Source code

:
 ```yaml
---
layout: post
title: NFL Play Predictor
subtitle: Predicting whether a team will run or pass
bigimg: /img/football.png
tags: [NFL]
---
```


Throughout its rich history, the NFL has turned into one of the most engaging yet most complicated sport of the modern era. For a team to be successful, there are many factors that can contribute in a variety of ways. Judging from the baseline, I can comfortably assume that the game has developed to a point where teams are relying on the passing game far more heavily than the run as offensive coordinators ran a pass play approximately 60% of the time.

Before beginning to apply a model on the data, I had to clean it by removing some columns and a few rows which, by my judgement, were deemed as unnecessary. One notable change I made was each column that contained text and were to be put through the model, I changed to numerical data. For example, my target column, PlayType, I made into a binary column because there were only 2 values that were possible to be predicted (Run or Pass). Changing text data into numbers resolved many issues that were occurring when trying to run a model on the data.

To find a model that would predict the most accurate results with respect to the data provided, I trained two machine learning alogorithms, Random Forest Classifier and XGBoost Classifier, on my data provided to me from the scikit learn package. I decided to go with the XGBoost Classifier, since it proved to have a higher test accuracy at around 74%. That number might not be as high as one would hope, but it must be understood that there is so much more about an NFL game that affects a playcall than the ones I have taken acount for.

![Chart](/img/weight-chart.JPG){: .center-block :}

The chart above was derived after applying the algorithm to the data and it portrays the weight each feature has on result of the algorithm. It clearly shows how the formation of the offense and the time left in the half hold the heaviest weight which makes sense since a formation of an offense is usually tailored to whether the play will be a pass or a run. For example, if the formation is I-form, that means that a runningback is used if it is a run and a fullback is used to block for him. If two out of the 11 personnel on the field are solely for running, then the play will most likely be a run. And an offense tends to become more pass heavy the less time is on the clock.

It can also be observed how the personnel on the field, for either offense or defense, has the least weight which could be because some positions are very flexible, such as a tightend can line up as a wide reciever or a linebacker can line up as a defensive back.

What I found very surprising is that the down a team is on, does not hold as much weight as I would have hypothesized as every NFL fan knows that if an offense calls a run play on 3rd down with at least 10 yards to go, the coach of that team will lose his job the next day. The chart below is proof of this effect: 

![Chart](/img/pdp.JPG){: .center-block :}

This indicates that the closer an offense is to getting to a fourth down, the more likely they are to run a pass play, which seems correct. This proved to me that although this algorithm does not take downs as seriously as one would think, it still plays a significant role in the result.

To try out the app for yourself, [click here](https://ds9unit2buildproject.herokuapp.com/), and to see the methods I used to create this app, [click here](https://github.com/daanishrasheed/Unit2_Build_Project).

________________________________________

> _EXERCISE DIRECTIONS_
Exactly as written, repeat the lines from the start of the listing through the line containing "Throughout its rich", both included.

> _WORKED SOLUTION_
Source code

:
 ```yaml
---
layout: post
title: NFL Play Predictor
subtitle: Predicting whether a team will run or pass
bigimg: /img/football.png
tags: [NFL]
---
```


Throughout its rich history, the NFL has turned into one of the most engaging yet most complicated sport of the modern era. For a team to be successful, there are many factors that can contribute in a variety of ways. Judging from the baseline, I can comfortably assume that the game has developed to a point where teams are relying on the passing game far more heavily than the run as offensive coordinators ran a pass play approximately 60% of the time.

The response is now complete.